In May 2018, the United Nations Human Rights Council published a searing report detailing the various ways in which the US, among the wealthiest countries in the global north, remains plagued by extreme poverty and income inequality. Included in the report are the child protection agencies that were ratified by President Nixon in the mid-1970s as a supposed safeguard against child abuse, but which have since become a means for the government to intervene in the lives of the poor, mentally ill, drug addicted, and otherwise disabled — even to the point of permanently separating children from their parents.
Each year, more than three million children and their families are investigated by child services across the nation. By all accounts, the overwhelming majority of those families are poor. On 13 April 2018, my family joined those statistics when Florida became one of the first states in the nation to use AI as part of their child welfare process, hiring analytics giant SAS to conduct a research project with advanced analytics. Using data collected between 2007 and 2013, SAS contracted with the state to create an algorithm designed to determine which factors would most likely lead to the death of a child through abuse or neglect.
On the surface that sounds wonderful. Who doesn’t want to protect children? But child maltreatment fatalities are extremely rare — about 1,750 yearly, compared with the hundreds of thousands of kids removed from their homes, and close to four million investigated, unnecessarily.
Trying to apply a set of risk factors for an event that only takes place in roughly .0005% of open cases, leads to an abundance of false positives and the investigation of families with no history of abuse. It’s the statistical equivalent of saying that people who experience childhood trauma are going to become serial killers; serial killers often do have a history of childhood trauma, but most traumatised children don’t grow up to become serial killers.

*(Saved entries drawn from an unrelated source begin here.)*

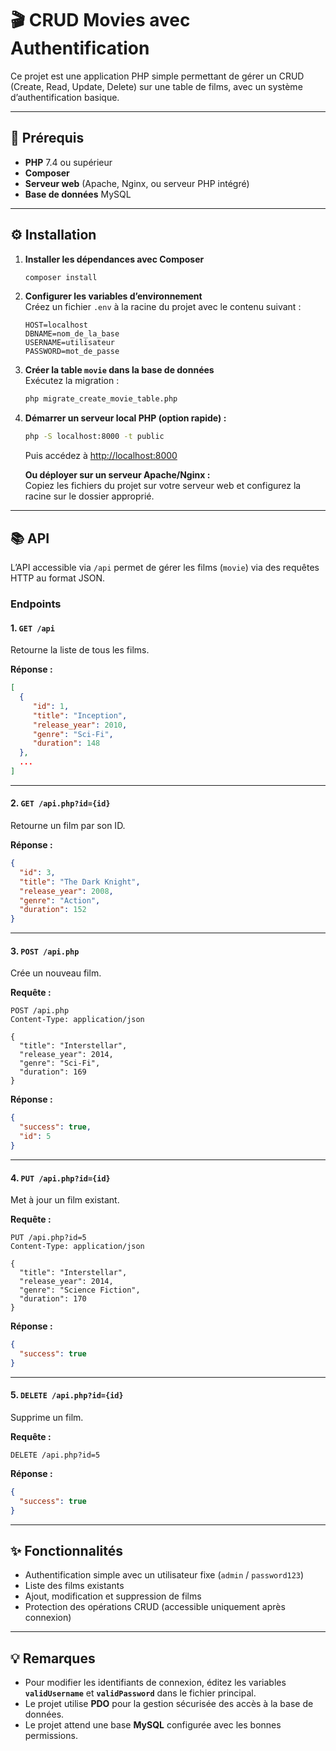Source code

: # 🎬 CRUD Movies avec Authentification

Ce projet est une application PHP simple permettant de gérer un CRUD (Create, Read, Update, Delete) sur une table de films, avec un système d’authentification basique.

---

## 🚀 Prérequis

- **PHP** 7.4 ou supérieur  
- **Composer**  
- **Serveur web** (Apache, Nginx, ou serveur PHP intégré)  
- **Base de données** MySQL  

---

## ⚙️ Installation

1. **Installer les dépendances avec Composer**
    ```bash
    composer install
    ```

2. **Configurer les variables d’environnement**  
    Créez un fichier `.env` à la racine du projet avec le contenu suivant :
    ```env
    HOST=localhost
    DBNAME=nom_de_la_base
    USERNAME=utilisateur
    PASSWORD=mot_de_passe
    ```

3. **Créer la table `movie` dans la base de données**  
    Exécutez la migration :
    ```bash
    php migrate_create_movie_table.php
    ```

4. **Démarrer un serveur local PHP (option rapide) :**
    ```bash
    php -S localhost:8000 -t public
    ```
    Puis accédez à [http://localhost:8000](http://localhost:8000)

    **Ou déployer sur un serveur Apache/Nginx :**  
    Copiez les fichiers du projet sur votre serveur web et configurez la racine sur le dossier approprié.

---

## 📚 API

L’API accessible via `/api` permet de gérer les films (`movie`) via des requêtes HTTP au format JSON.

### Endpoints

#### 1. `GET /api`

Retourne la liste de tous les films.

**Réponse :**
```json
[
  {
     "id": 1,
     "title": "Inception",
     "release_year": 2010,
     "genre": "Sci-Fi",
     "duration": 148
  },
  ...
]
```

---

#### 2. `GET /api.php?id={id}`

Retourne un film par son ID.

**Réponse :**
```json
{
  "id": 3,
  "title": "The Dark Knight",
  "release_year": 2008,
  "genre": "Action",
  "duration": 152
}
```

---

#### 3. `POST /api.php`

Crée un nouveau film.

**Requête :**
```http
POST /api.php
Content-Type: application/json

{
  "title": "Interstellar",
  "release_year": 2014,
  "genre": "Sci-Fi",
  "duration": 169
}
```

**Réponse :**
```json
{
  "success": true,
  "id": 5
}
```

---

#### 4. `PUT /api.php?id={id}`

Met à jour un film existant.

**Requête :**
```http
PUT /api.php?id=5
Content-Type: application/json

{
  "title": "Interstellar",
  "release_year": 2014,
  "genre": "Science Fiction",
  "duration": 170
}
```

**Réponse :**
```json
{
  "success": true
}
```

---

#### 5. `DELETE /api.php?id={id}`

Supprime un film.

**Requête :**
```http
DELETE /api.php?id=5
```

**Réponse :**
```json
{
  "success": true
}
```

---

## ✨ Fonctionnalités

- Authentification simple avec un utilisateur fixe (`admin` / `password123`)
- Liste des films existants
- Ajout, modification et suppression de films
- Protection des opérations CRUD (accessible uniquement après connexion)

---

## 💡 Remarques

- Pour modifier les identifiants de connexion, éditez les variables **`validUsername`** et **`validPassword`** dans le fichier principal.
- Le projet utilise **PDO** pour la gestion sécurisée des accès à la base de données.
- Le projet attend une base **MySQL** configurée avec les bonnes permissions.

This type of statistical error had already occurred in Los Angeles. In 2017, LA County quietly ended its contract with SAS after running a practice algorithm with almost identical goals against child abuse. The algorithm — which was tested against historical cases and never applied in real time — came up with 3,829 false positives from data that only included 171 high-risk cases. LA County used those results to end the contract and look into other methodologies for the future of child welfare AI. But Florida codified SAS’s research findings into its analytic approach to abuse.
Where this likely affected my family was in their newly strengthened emphasis on substance-exposed newborns. My eldest daughter was born in Florida in 2014 while I was taking prescribed methadone. Deciding to use methadone while pregnant was a difficult decision. I knew it was likely to lead to withdrawal when my daughter was born, but my prenatal care providers insisted it was the best course of action since I’d been addicted to heroin when I learned that I was pregnant. Methadone has been the gold standard of care for opioid use disorder since the 1970s and is approved by the World Health Organization. I did nothing illegal by taking it, but there had been a brief child welfare investigation into my family because of it.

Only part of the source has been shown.